After five months of being a resident physician, I found myself in my patient’s shoes. I came home for Thanksgiving in 2021, and found myself not feeling so well. Since I had taken care of COVID patients in the hospital, I went to get tested, and tested negative. However, I developed some nausea and vomiting that eventually landed me in a local ER. With no known significant lung history and an unknown cause, I slowly but acutely developed respiratory distress, and eventually asked for intubation. I was placed in a medically-induced coma, and shortly after, was transferred to a larger medical center for more advanced care.
I was then placed on ECMO, a heart-lung machine. Just a couple weeks later, my family had to make the decision to place me on the lung transplant list.

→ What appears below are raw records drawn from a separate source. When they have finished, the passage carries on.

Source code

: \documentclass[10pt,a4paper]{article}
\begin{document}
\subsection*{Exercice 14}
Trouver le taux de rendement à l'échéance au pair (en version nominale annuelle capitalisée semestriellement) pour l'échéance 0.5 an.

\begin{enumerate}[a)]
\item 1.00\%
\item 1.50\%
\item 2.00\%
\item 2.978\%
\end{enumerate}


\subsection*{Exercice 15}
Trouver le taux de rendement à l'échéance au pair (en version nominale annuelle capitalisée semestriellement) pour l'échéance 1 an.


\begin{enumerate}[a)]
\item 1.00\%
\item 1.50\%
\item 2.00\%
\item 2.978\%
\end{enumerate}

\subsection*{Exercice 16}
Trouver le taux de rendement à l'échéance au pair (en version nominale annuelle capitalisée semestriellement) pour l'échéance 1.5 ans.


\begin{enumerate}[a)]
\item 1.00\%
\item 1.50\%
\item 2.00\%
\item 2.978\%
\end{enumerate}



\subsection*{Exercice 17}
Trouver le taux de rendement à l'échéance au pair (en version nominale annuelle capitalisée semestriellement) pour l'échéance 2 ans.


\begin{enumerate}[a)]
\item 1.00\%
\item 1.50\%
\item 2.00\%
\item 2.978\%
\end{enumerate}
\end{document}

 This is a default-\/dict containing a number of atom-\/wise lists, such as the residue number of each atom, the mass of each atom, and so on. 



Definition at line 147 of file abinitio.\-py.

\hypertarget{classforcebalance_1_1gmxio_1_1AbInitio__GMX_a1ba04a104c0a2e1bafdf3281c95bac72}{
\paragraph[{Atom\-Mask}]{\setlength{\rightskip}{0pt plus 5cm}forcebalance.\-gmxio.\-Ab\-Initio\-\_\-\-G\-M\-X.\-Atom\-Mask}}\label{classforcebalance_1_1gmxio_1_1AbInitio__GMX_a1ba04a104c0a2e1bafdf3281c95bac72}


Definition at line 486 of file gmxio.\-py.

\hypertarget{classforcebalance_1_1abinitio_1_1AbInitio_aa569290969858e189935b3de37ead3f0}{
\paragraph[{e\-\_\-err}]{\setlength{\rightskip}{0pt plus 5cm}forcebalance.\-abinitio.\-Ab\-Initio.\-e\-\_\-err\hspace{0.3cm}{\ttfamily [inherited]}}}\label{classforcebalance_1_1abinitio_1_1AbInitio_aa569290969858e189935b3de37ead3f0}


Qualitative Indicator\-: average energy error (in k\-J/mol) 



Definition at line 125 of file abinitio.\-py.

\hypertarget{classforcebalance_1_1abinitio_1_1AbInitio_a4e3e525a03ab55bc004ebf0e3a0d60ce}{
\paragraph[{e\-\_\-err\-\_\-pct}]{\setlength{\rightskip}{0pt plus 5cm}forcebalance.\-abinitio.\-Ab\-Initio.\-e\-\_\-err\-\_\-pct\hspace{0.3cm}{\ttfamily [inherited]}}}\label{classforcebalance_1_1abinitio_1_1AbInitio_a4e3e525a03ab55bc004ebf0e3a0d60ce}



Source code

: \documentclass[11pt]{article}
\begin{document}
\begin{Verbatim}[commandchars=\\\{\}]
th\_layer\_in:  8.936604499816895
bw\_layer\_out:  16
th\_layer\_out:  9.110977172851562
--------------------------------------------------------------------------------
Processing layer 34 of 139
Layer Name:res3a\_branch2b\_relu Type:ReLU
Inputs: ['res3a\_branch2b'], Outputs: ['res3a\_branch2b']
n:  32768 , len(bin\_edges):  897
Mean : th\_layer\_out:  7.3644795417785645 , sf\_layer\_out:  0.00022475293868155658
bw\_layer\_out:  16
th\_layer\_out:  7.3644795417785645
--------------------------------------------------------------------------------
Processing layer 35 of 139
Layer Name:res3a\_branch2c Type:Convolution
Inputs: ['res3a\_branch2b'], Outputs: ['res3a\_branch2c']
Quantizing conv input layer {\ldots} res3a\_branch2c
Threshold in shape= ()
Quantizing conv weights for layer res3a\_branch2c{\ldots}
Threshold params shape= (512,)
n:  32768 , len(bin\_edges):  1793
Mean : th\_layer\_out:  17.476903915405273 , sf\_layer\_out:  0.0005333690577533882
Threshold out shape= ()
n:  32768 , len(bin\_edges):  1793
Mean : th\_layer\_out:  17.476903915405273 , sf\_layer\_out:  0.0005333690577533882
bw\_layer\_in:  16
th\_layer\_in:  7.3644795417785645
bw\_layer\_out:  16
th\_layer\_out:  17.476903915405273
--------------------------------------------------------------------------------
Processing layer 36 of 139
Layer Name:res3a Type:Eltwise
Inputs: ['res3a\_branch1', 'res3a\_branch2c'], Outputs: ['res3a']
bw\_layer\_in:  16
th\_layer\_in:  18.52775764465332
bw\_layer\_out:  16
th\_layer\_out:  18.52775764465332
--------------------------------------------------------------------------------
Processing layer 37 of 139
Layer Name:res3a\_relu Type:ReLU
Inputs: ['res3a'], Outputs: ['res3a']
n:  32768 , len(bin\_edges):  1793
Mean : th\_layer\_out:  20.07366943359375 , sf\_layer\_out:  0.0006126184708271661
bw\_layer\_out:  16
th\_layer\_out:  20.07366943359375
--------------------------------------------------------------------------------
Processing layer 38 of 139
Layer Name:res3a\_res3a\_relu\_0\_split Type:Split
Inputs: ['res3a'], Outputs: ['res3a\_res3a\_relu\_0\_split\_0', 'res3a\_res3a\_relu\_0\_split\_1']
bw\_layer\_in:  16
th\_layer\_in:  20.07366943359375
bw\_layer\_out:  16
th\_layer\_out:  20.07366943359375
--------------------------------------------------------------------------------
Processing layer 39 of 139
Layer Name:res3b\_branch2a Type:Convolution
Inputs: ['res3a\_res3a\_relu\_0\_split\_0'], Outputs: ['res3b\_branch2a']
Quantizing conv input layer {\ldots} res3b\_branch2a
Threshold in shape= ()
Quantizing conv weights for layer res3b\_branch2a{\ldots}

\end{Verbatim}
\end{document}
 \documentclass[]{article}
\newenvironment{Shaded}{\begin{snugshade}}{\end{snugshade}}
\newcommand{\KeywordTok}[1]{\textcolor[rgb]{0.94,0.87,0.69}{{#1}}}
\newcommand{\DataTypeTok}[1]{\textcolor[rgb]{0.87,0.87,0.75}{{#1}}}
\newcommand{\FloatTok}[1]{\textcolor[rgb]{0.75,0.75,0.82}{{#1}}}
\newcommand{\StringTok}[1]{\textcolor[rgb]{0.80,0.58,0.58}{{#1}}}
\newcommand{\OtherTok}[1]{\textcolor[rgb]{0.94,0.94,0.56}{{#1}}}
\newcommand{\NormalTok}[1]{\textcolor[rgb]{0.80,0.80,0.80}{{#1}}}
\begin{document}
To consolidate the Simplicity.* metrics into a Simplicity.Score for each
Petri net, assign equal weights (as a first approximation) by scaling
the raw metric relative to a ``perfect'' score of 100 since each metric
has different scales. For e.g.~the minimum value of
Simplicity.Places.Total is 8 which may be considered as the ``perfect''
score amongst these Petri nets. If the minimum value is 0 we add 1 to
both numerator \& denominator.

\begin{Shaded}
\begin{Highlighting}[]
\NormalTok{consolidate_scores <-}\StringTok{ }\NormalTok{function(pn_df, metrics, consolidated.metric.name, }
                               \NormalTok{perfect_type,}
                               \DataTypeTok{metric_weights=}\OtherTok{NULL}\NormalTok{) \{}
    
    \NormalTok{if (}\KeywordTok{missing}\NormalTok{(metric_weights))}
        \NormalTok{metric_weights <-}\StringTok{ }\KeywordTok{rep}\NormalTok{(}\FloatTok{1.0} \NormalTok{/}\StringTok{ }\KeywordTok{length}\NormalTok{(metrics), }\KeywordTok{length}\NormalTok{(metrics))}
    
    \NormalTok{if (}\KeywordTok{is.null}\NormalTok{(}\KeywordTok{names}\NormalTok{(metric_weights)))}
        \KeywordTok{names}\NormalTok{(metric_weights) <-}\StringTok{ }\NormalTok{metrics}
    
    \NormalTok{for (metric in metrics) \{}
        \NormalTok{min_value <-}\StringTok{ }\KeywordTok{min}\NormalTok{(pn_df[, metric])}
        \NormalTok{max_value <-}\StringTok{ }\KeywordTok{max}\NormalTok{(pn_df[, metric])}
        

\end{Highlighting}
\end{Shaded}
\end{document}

We had talked about this as a family in the past, and they knew that I would have wanted to donate my organs, and therefore, would be willing to accept a donor organ.
People around the world were praying for me; even to this day, I meet or talk to someone who has prayed for “the girl who needed a lung transplant.” After one dry run, I received my double lung transplant about a month and a half later, in February 2022. I am so thankful for the gracious act of my donor and their family, for their decision of organ donation, and for God giving me a second chance at life.
Because of the generous gift of organ donation, I was able to see my dad one last time, on my birthday, while I was recovering in the hospital, before he passed away a couple weeks later. I am also able to continue my dream of pursuing a career in medicine, and hope to take what I learned as a patient to bring positive change to patient care. I am thankful for each day that I wake up, and for every breath I take. While that was the hardest year in my life so far, and not the path I would have chosen, I can wholeheartedly say that “it is God that giveth me with strength, and maketh my way perfect.”